Idina Menzel’s most rewarding audience
Broadway star helps girls find confidence through the arts.
NEW YORK As a Broadway veteran, Idina Menzel is accustomed to large audiences. But she can be intimidated by smaller ones.
For the past four summers, Menzel has spoken with groups of girls ages 10-14 from underserved urban communities who attend summer camp through her A Broader Way Foundation.
“Sometimes I get up in front of them and speak about self-esteem and confidence and taking risks, and my heart is pounding,” says Menzel, 43, preparing to perform at a fundraising event where several campers would be present. “I feel more responsibility, and more nerves, talking to them than I do getting up onstage to sing.”
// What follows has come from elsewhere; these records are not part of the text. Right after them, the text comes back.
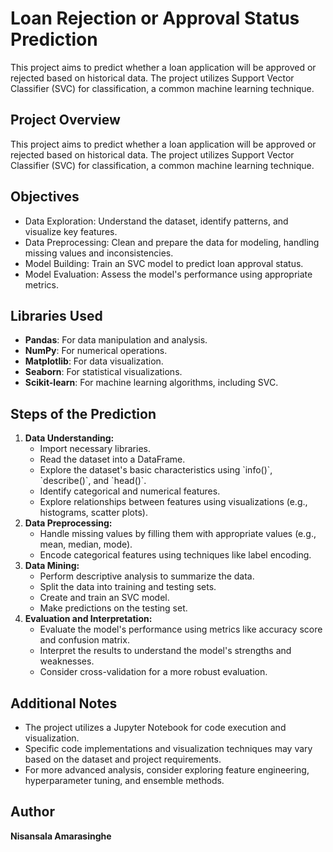 # Loan Rejection or Approval Status Prediction
This project aims to predict whether a loan application will be approved or rejected based on historical data. The project utilizes Support Vector Classifier (SVC) for classification, a common machine learning technique.

  <h2>Project Overview</h2>
  <p>This project aims to predict whether a loan application will be approved or rejected based on historical data. The project utilizes Support Vector Classifier (SVC) for classification, a common machine learning technique.</p>

  <h2>Objectives</h2>
  <ul>
    <li>Data Exploration: Understand the dataset, identify patterns, and visualize key features.</li>
    <li>Data Preprocessing: Clean and prepare the data for modeling, handling missing values and inconsistencies.</li>
    <li>Model Building: Train an SVC model to predict loan approval status.</li>
    <li>Model Evaluation: Assess the model's performance using appropriate metrics.</li>
  </ul>

  <h2>Libraries Used</h2>
  <ul>
    <li><b>Pandas</b>: For data manipulation and analysis.</li>
    <li><b>NumPy</b>: For numerical operations.</li>
    <li><b>Matplotlib</b>: For data visualization.</li>
    <li><b>Seaborn</b>: For statistical visualizations.</li>
    <li><b>Scikit-learn</b>: For machine learning algorithms, including SVC.</li>
  </ul>

  <h2>Steps of the Prediction</h2>
  <ol>
    <li><strong>Data Understanding:</strong>
      <ul>
        <li>Import necessary libraries.</li>
        <li>Read the dataset into a DataFrame.</li>
        <li>Explore the dataset's basic characteristics using `info()`, `describe()`, and `head()`.
        <li>Identify categorical and numerical features.</li>
        <li>Explore relationships between features using visualizations (e.g., histograms, scatter plots).</li>
      </ul>
    </li>
    <li><strong>Data Preprocessing:</strong>
      <ul>
        <li>Handle missing values by filling them with appropriate values (e.g., mean, median, mode).</li>
        <li>Encode categorical features using techniques like label encoding.</li>
      </ul>
    </li>
    <li><strong>Data Mining:</strong>
      <ul>
        <li>Perform descriptive analysis to summarize the data.</li>
        <li>Split the data into training and testing sets.</li>
        <li>Create and train an SVC model.</li>
        <li>Make predictions on the testing set.</li>
      </ul>
    </li>
    <li><strong>Evaluation and Interpretation:</strong>
      <ul>
        <li>Evaluate the model's performance using metrics like accuracy score and confusion matrix.</li>
        <li>Interpret the results to understand the model's strengths and weaknesses.</li>
        <li>Consider cross-validation for a more robust evaluation.</li>
      </ul>
    </li>
  </ol>

  <h2>Additional Notes</h2>
  <ul>
    <li>The project utilizes a Jupyter Notebook for code execution and visualization.</li>
    <li>Specific code implementations and visualization techniques may vary based on the dataset and project requirements.</li>
    <li>For more advanced analysis, consider exploring feature engineering, hyperparameter tuning, and ensemble methods.</li>
  </ul>
  <h2>Author</h2>
  <p><strong>Nisansala Amarasinghe</strong></p>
The program, which accommodated 30 girls from New York City schools in its first season,
will bring 60 this year to Bard College at Simon’s Rock, in the Berkshires. For two weeks, they’ll swim, go rock-climbing and study creative and performing arts with theater pros — among them A Broader Way’s co-founder Taye Diggs (Menzel’s ex-husband) and composer Jeanine Tesori, a Tony nominee this year for Fun Home.
Most of the campers probably know Menzel — who’s being honored for her work by USA TODAY’s Make A Difference Day — as the voice 2D of Elsa in Frozen, or from her appearances on TV’s Glee. Perhaps their older sisters know her as Wicked’s original Elphaba, a role that earned the singer/actress a Tony in 2004.
“I think the girls are sometimes surprised to hear that someone who has this big voice can have trouble finding her own voice sometimes,” Menzel says. She attended camp as a child in Upstate New York and “it was a sanctuary for me — a salvation.”
To recruit campers, Menzel says, “we go to different schools and after-school programs and ask if there are any girls they think would benefit from this. They don’t necessarily need to be able to kick their leg up to their nose or sing. What we’ve found is that they do a lot of amazing writing. We journal with them, and the poetry and storytelling that comes out is incredible.”
The campers draw on that material to put together a 30-minute show at the end of their stay. “It was important to me that since we’re using the arts to help these girls find their creative selves, we don’t just put on Guys and Dolls,” Menzel says. “They’re really surprised by what they’re capable of, and moved by it.”